Frankfurt – Manuel Strodel warf sich noch einmal in einen in Richtung Tor fliegenden Puck und sank schmerzverzerrt aufs Eis, das war es dann aber auch. Zwei Tage nach dem hart erkämpften Coup gegen die Hessenrivalen von den Kassel Huskies haben die Frankfurter Löwen nachgelegt: Dem Sieg gegen den Spitzenreiter der zweiten Klasse des deutschen Eishockeys folgte beim bisherigen Tabellenzweiten der nächste Coup gleich hinterher. Bei den Ravensburg Towerstars verdienten sich die Löwen am Dienstagabend ebenfalls mit einem 2:1 (0:1, 1:0, 1:0) weitere drei Punkte – und machen so in der durch ihre Corona-Zwangspause ziemlich verzerrte Rangliste der DEL 2 Boden gut.

„Ich bin sehr stolz auf meine Mannschaft“, bekundete Franz-David Fritzmeier, der Frankfurter Trainer und Sportdirektor, „dass wir nach dem Spitzenspiel mit vielen Emotionen schon wieder ein Spitzenspiel gewonnen haben“. Wieder mit nur einem Gegentreffer – obwohl die Abwehr durch die Ausfälle von Kyle Wood und David Suvanto und das langfristige Fehlen von Max Faber so ausgedünnt ist, dass Adam Mitchell erneut in der Abwehr aushelfen musste.

Der routinierte Kapitän zeigte sich auch in dieser Rolle treffsicher, nur aus einer ungewohnten Position: Von der blauen Linie gelang ihm in der 52. Minute mit einem gezielten Schlagschuss das entscheidende Tor. Zuvor hatte Martin Buchwieser (39.), sein Ersatz in der ersten Sturmreihe, die Ravensburger Führung durch Alexander Dosch (17.) ausgeglichen.

„Ab dem zweiten Drittel haben wir das Spiel nach und nach übernommen, den Druck auf Ravensburg erhöht und nicht mehr viel zugelassen“, befand Fritzmeier, „und dann haben wir im richtigen Moment zugeschlagen“.
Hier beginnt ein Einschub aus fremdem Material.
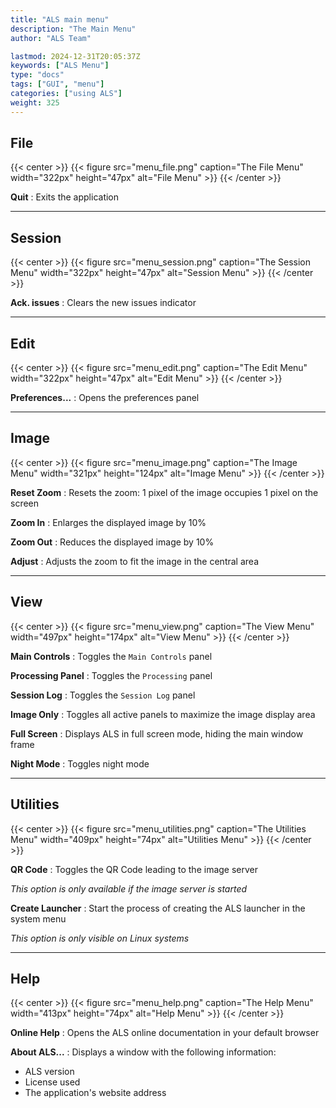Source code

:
 ```yaml
---
title: "ALS main menu"
description: "The Main Menu"
author: "ALS Team"

lastmod: 2024-12-31T20:05:37Z
keywords: ["ALS Menu"]
type: "docs"
tags: ["GUI", "menu"]
categories: ["using ALS"]
weight: 325
---
```


## File

{{< center >}}
{{< figure src="menu_file.png" 
    caption="The File Menu" 
    width="322px" 
    height="47px" 
    alt="File Menu" >}}
{{< /center >}}

**Quit**
: Exits the application

---

## Session

{{< center >}}
{{< figure src="menu_session.png" 
    caption="The Session Menu" 
    width="322px" 
    height="47px" 
    alt="Session Menu" >}}
{{< /center >}}

**Ack. issues**
: Clears the new issues indicator

---

## Edit

{{< center >}}
{{< figure src="menu_edit.png" 
    caption="The Edit Menu" 
    width="322px" 
    height="47px" 
    alt="Edit Menu" >}}
{{< /center >}}

**Preferences...**
: Opens the preferences panel

---

## Image

{{< center >}}
{{< figure src="menu_image.png" 
    caption="The Image Menu" 
    width="321px" 
    height="124px" 
    alt="Image Menu" >}}
{{< /center >}}

**Reset Zoom**
: Resets the zoom: 1 pixel of the image occupies 1 pixel on the screen

**Zoom In**
: Enlarges the displayed image by 10%

**Zoom Out**
: Reduces the displayed image by 10%

**Adjust**
: Adjusts the zoom to fit the image in the central area

---

## View

{{< center >}}
{{< figure src="menu_view.png" 
    caption="The View Menu" 
    width="497px" 
    height="174px" 
    alt="View Menu" >}}
{{< /center >}}

**Main Controls**
: Toggles the `Main Controls` panel

**Processing Panel**
: Toggles the `Processing` panel

**Session Log**
: Toggles the `Session Log` panel

**Image Only**
: Toggles all active panels to maximize the image display area

**Full Screen**
: Displays ALS in full screen mode, hiding the main window frame

**Night Mode**
: Toggles night mode

---

## Utilities

{{< center >}}
{{< figure src="menu_utilities.png" 
    caption="The Utilities Menu" 
    width="409px" 
    height="74px" 
    alt="Utilities Menu" >}}
{{< /center >}}

**QR Code**
: Toggles the QR Code leading to the image server

  _This option is only available if the image server is started_

**Create Launcher**
: Start the process of creating the ALS launcher in the system menu

  _This option is only visible on Linux systems_

---

## Help

{{< center >}}
{{< figure src="menu_help.png" 
    caption="The Help Menu" 
    width="413px" 
    height="74px" 
    alt="Help Menu" >}}
{{< /center >}}

**Online Help**
: Opens the ALS online documentation in your default browser

**About ALS...**
: Displays a window with the following information:
  
  - ALS version
  - License used
  - The application's website address
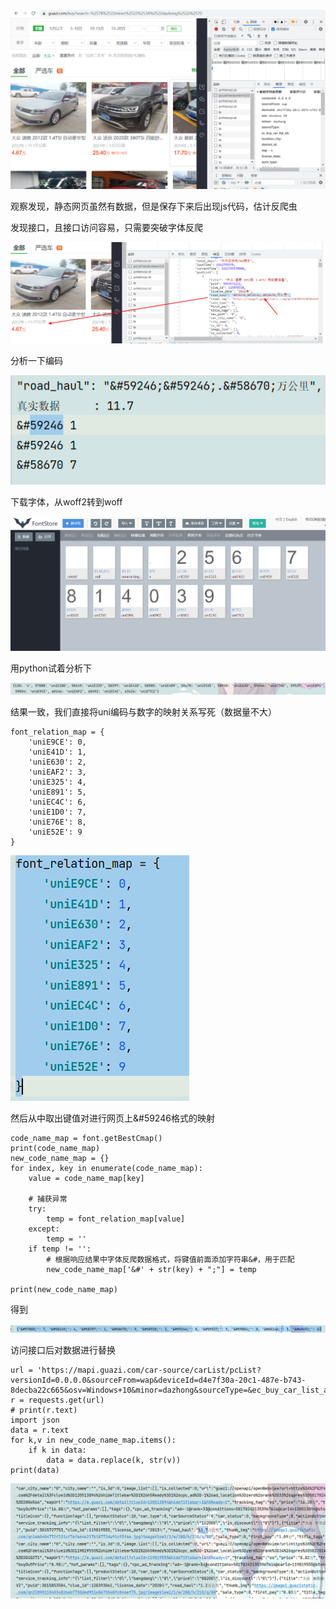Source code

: ![image-20220910163341258](image/image-20220910163341258.png)

观察发现，静态网页虽然有数据，但是保存下来后出现js代码，估计反爬虫

发现接口，且接口访问容易，只需要突破字体反爬

![image-20220910163546022](image/image-20220910163546022.png)

分析一下编码

![image-20220910163624523](image/image-20220910163624523.png)

下载字体，从woff2转到woff

![image-20220910163716911](image/image-20220910163716911.png)

用python试着分析下

![image-20220910163756132](image/image-20220910163756132.png)

结果一致，我们直接将uni编码与数字的映射关系写死（数据量不大）

```
font_relation_map = {
    'uniE9CE': 0,
    'uniE41D': 1,
    'uniE630': 2,
    'uniEAF2': 3,
    'uniE325': 4,
    'uniE891': 5,
    'uniEC4C': 6,
    'uniE1D0': 7,
    'uniE76E': 8,
    'uniE52E': 9
}
```

![image-20220910163909186](image/image-20220910163909186.png)

然后从中取出键值对进行网页上&#59246格式的映射

```
code_name_map = font.getBestCmap()
print(code_name_map)
new_code_name_map = {}
for index, key in enumerate(code_name_map):
    value = code_name_map[key]

    # 捕获异常
    try:
        temp = font_relation_map[value]
    except:
        temp = ''
    if temp != '':
        # 根据响应结果中字体反爬数据格式，将键值前面添加字符串&#，用于匹配
        new_code_name_map['&#' + str(key) + ";"] = temp

print(new_code_name_map)
```

得到

![image-20220910164136557](image/image-20220910164136557.png)

访问接口后对数据进行替换

```
url = 'https://mapi.guazi.com/car-source/carList/pcList?versionId=0.0.0.0&sourceFrom=wap&deviceId=d4e7f30a-20c1-487e-b743-8decba22c665&osv=Windows+10&minor=dazhong&sourceType=&ec_buy_car_list_ab=&location_city=&district_id=&tag=-1&license_date=&auto_type=&driving_type=&gearbox=&road_haul=&air_displacement=&emission=&car_color=&guobie=&bright_spot_config=&seat=&fuel_type=&order=&priceRange=0,-1&tag_types=&diff_city=&intention_options=&initialPriceRange=&monthlyPriceRange=&transfer_num=&car_year=&carid_qigangshu=&carid_jinqixingshi=&cheliangjibie=&page=2&pageSize=20&city_filter=12&city=12&guazi_city=12&qpres=581687304558096384&platfromSource=wap'
r = requests.get(url)
# print(r.text)
import json
data = r.text
for k,v in new_code_name_map.items():
    if k in data:
        data = data.replace(k, str(v))
print(data)
```

![image-20220910164251762](image/image-20220910164251762.png)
Erstaunlich war, dass die Löwen im siebten Spiel innerhalb von 15 Tagen im dritten Drittel sogar noch einmal zulegen konnten. Die dreieinhalbwöchige Unterbrechung im Spielbetrieben durch gleich zwei aufeinanderfolgende Quarantäne-Verordnungen scheint ihnen bislang kräftemäßig nicht all zu viel anzuhaben, und die Ergebnisse stimmen nach den ärgerlichen Niederlagen der vorigen Woche in Landshut und gegen Bad Tölz auch wieder.
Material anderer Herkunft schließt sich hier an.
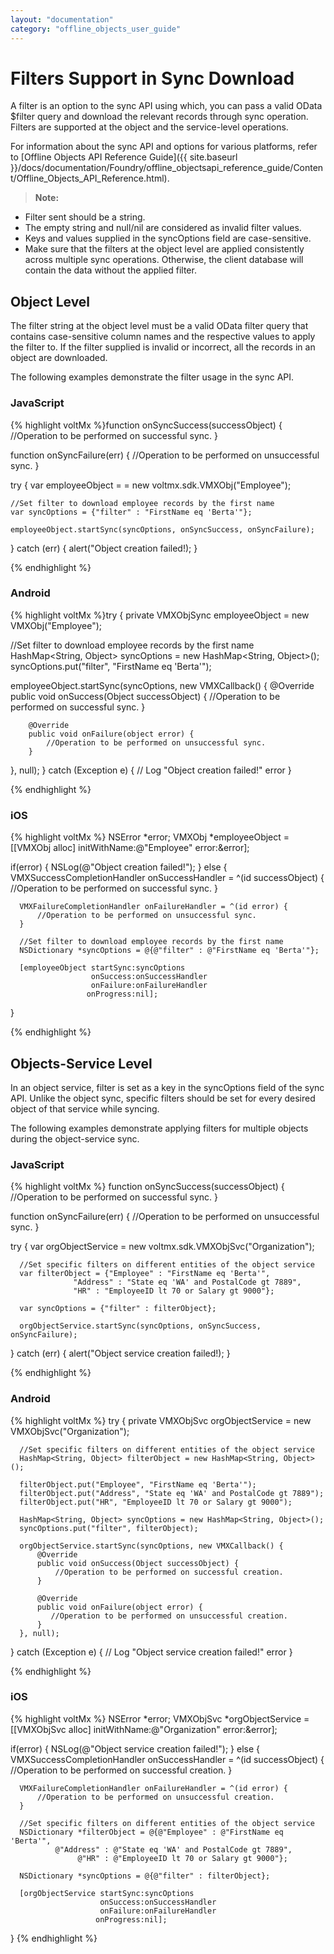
 ```yaml
---
layout: "documentation"
category: "offline_objects_user_guide"
---
```


Filters Support in Sync Download
================================

A filter is an option to the sync API using which, you can pass a valid OData $filter query and download the relevant records through sync operation. Filters are supported at the object and the service-level operations.

For information about the sync API and options for various platforms, refer to [Offline Objects API Reference Guide]({{ site.baseurl }}/docs/documentation/Foundry/offline_objectsapi_reference_guide/Content/Offline_Objects_API_Reference.html).

> **Note:**  
*   Filter sent should be a string.  
*   The empty string and null/nil are considered as invalid filter values.  
*   Keys and values supplied in the syncOptions field are case-sensitive.  
*   Make sure that the filters at the object level are applied consistently across multiple sync operations. Otherwise, the client database will contain the data without the applied filter.  

Object Level
------------

The filter string at the object level must be a valid OData filter query that contains case-sensitive column names and the respective values to apply the filter to. If the filter supplied is invalid or incorrect, all the records in an object are downloaded.

The following examples demonstrate the filter usage in the sync API.

### JavaScript

{% highlight voltMx %}function onSyncSuccess(successObject) {
    //Operation to be performed on successful sync.
 }

 function onSyncFailure(err) {
    //Operation to be performed on unsuccessful sync.
 }

 try {
    var employeeObject = = new voltmx.sdk.VMXObj("Employee");

    //Set filter to download employee records by the first name
    var syncOptions = {"filter" : "FirstName eq 'Berta'"};

    employeeObject.startSync(syncOptions, onSyncSuccess, onSyncFailure);
 } catch (err) {
    alert("Object creation failed!);
 }

{% endhighlight %}

### Android

{% highlight voltMx %}try {
   private VMXObjSync employeeObject = new VMXObj("Employee");

   //Set filter to download employee records by the first name
   HashMap<String, Object> syncOptions = new HashMap<String, Object>();
   syncOptions.put("filter", "FirstName eq 'Berta'");
   
   employeeObject.startSync(syncOptions, new VMXCallback() {
        @Override
        public void onSuccess(Object successObject) {
            //Operation to be performed on successful sync.
        }

        @Override
        public void onFailure(object error) {
            //Operation to be performed on unsuccessful sync.
        }
   }, null);
} catch (Exception e) {
    // Log "Object creation failed!" error
}

{% endhighlight %}

### iOS

{% highlight voltMx %}  NSError *error;
  VMXObj *employeeObject = [[VMXObj alloc] initWithName:@"Employee" error:&error];

  if(error) {
      NSLog(@"Object creation failed!");
  } else {
      VMXSuccessCompletionHandler onSuccessHandler = ^(id successObject) {
          //Operation to be performed on successful sync.
      }

      VMXFailureCompletionHandler onFailureHandler = ^(id error) {
          //Operation to be performed on unsuccessful sync.
      }
   
      //Set filter to download employee records by the first name
      NSDictionary *syncOptions = @{@"filter" : @"FirstName eq 'Berta'"};

      [employeeObject startSync:syncOptions
                      onSuccess:onSuccessHandler
                      onFailure:onFailureHandler
                     onProgress:nil];
  }

{% endhighlight %}

Objects-Service Level
---------------------

In an object service, filter is set as a key in the syncOptions field of the sync API. Unlike the object sync, specific filters should be set for every desired object of that service while syncing.

The following examples demonstrate applying filters for multiple objects during the object-service sync.

### JavaScript

{% highlight voltMx %}  function onSyncSuccess(successObject) {
      //Operation to be performed on successful sync.
  }

  function onSyncFailure(err) {
      //Operation to be performed on unsuccessful sync.
  }

  try {
      var orgObjectService = new voltmx.sdk.VMXObjSvc("Organization");

      //Set specific filters on different entities of the object service
      var filterObject = {"Employee" : "FirstName eq 'Berta'", 
                  "Address" : "State eq 'WA' and PostalCode gt 7889", 
                  "HR" : "EmployeeID lt 70 or Salary gt 9000"};

      var syncOptions = {"filter" : filterObject};

      orgObjectService.startSync(syncOptions, onSyncSuccess, onSyncFailure);
  } catch (err) {
      alert("Object service creation failed!);
  }

{% endhighlight %}

### Android

{% highlight voltMx %}  try {
      private VMXObjSvc orgObjectService = new VMXObjSvc("Organization");

      //Set specific filters on different entities of the object service
      HashMap<String, Object> filterObject = new HashMap<String, Object>();
    
      filterObject.put("Employee", "FirstName eq 'Berta'");
      filterObject.put("Address", "State eq 'WA' and PostalCode gt 7889");
      filterObject.put("HR", "EmployeeID lt 70 or Salary gt 9000");

      HashMap<String, Object> syncOptions = new HashMap<String, Object>();
      syncOptions.put("filter", filterObject);

      orgObjectService.startSync(syncOptions, new VMXCallback() {
          @Override
          public void onSuccess(Object successObject) {
              //Operation to be performed on successful creation.
          }

          @Override
          public void onFailure(object error) {
             //Operation to be performed on unsuccessful creation.
          }
      }, null);
  } catch (Exception e) {
    // Log "Object service creation failed!" error
  }

{% endhighlight %}

### iOS

{% highlight voltMx %}   NSError *error;
  VMXObjSvc *orgObjectService = [[VMXObjSvc alloc] initWithName:@"Organization" error:&error];

  if(error) {
      NSLog(@"Object service creation failed!");
  } else {
      VMXSuccessCompletionHandler onSuccessHandler = ^(id successObject) {
          //Operation to be performed on successful creation.
      }

      VMXFailureCompletionHandler onFailureHandler = ^(id error) {
          //Operation to be performed on unsuccessful creation.
      }
   
      //Set specific filters on different entities of the object service
      NSDictionary *filterObject = @{@"Employee" : @"FirstName eq 'Berta'",
              @"Address" : @"State eq 'WA' and PostalCode gt 7889",
                   @"HR" : @"EmployeeID lt 70 or Salary gt 9000"};

      NSDictionary *syncOptions = @{@"filter" : filterObject};

      [orgObjectService startSync:syncOptions
                        onSuccess:onSuccessHandler
                        onFailure:onFailureHandler
                       onProgress:nil];
  }
{% endhighlight %}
„Alle vier Reihen haben ihren Job gemacht, so konnten wir Kräfte sparen“, nannte Fritzmeier ein Erfolgsgeheimnis, sein Gegenüber wies auf noch einen Faktor hin: „Frankfurt war die bessere Mannschaft. Sie haben hart gearbeitet und wollten den Sieg mehr als wir“, erkannte Rich Chernomaz an – ein Lob von berufener Stelle, vom früheren Löwen-Meistermacher hinter der Ravensburger Bande.